CRITERIOS DE ANÁLISIS DE CAPACIDAD Y NIVELES DE SERVICIO

Los  factores  externos  que  afectan  el  nivel  de  servicio,  como  son físicos,   pueden ser medidos  a una  hora  conveniente.  En  cambio  los  factores  internos, por  ser  variables, deben ser medidos  durante  el periodo  de mayor  flujo, como por  ejemplo  el factor de la hora de máxima  demanda. El flujo de vehículos  en la hora  de máxima demanda no está uniformemente  distribuido  en  ese  lapso.  Para  tomar  esto  en cuenta,  es  conveniente determinar   la  proporción   del  flujo  para   un  periodo   máximo   dentro  de  la  hora  de máxima demanda.  Usualmente  se acostumbra  un  período de 15 minutos, y como  se analizó  en  el Capítulo  8, sobre el volumen,  el factor   de  la  hora  de  máxima  demanda  es:

FHMD = VHMD

4(Q15max                                                                    (12 .1)

 Donde:

FHMD = factor de la hora de máxima demanda

VHMD =  volumen horario de máxima demanda

Q15máx = volumen máximo durante 15 minutos

Por lo general, no se realizan estudios de capacidad para determinar la cantidad máxima de vehículos que puede alojar cierta parte de una carretera o calle; lo que se hace es tratar de determinar el nivel de servicio al que funciona cierto tramo, o bien la tasa de flujo admisible dentro de cierto nivel de servicio. En determinadas circunstancias se hace el análisis para predecir con qué flujos, o volúmenes, y a qué plazo se llegará a la capacidad de esa parte del sistema vial.
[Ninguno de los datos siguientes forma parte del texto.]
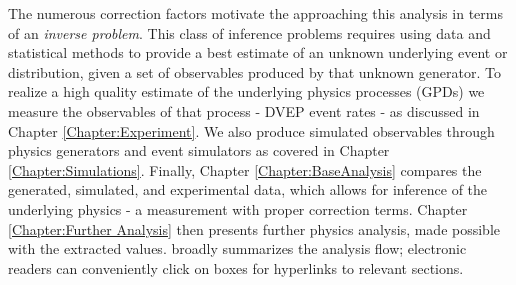         The numerous correction factors motivate the approaching this analysis in terms of an \textit{inverse problem}. This class of inference problems requires using data and statistical methods to provide a best estimate of an unknown underlying event or distribution, given a set of observables produced by that unknown generator. To realize a high quality estimate of the underlying physics processes (GPDs) we measure the observables of that process - DVEP event rates - as discussed in Chapter \ref{Chapter:Experiment}. We also produce simulated observables through physics generators and event simulators as covered in Chapter \ref{Chapter:Simulations}. Finally, Chapter \ref{Chapter:BaseAnalysis} compares the generated, simulated, and experimental data, which allows for inference of the underlying physics - a \xsec measurement with proper correction terms. Chapter \ref{Chapter:Further Analysis} then presents further physics analysis, made possible with the extracted \xsec values.  broadly summarizes the analysis flow; electronic readers can conveniently click on boxes for hyperlinks to relevant sections.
En función del nivel de  servicio  estará el número de vehículos por unidad de tiempo que puede admitir la carretera o calle, al cual se le denomina flujo de servicio. Este flujo va aumentando a medida que el nivel de servicio va siendo de menor calidad, hasta llegar al nivel E, o capacidad del tramo de carretera o calle. Más allá de este nivel se registrarán condiciones más desfavorables, por ejemplo, con nivel F, pero no aumenta el flujo de servicio, sino que disminuye.

Tradicionalmente se ha considerado la  velocidad  el  principal  indicador  para identificar el nivel de servicio. Sin embargo, los métodos modernos introducen, además de la velocidad, otros indicadores, como por ejemplo, la densidad para casos de circulación continua y la demora para casos de circulación discontinua.                        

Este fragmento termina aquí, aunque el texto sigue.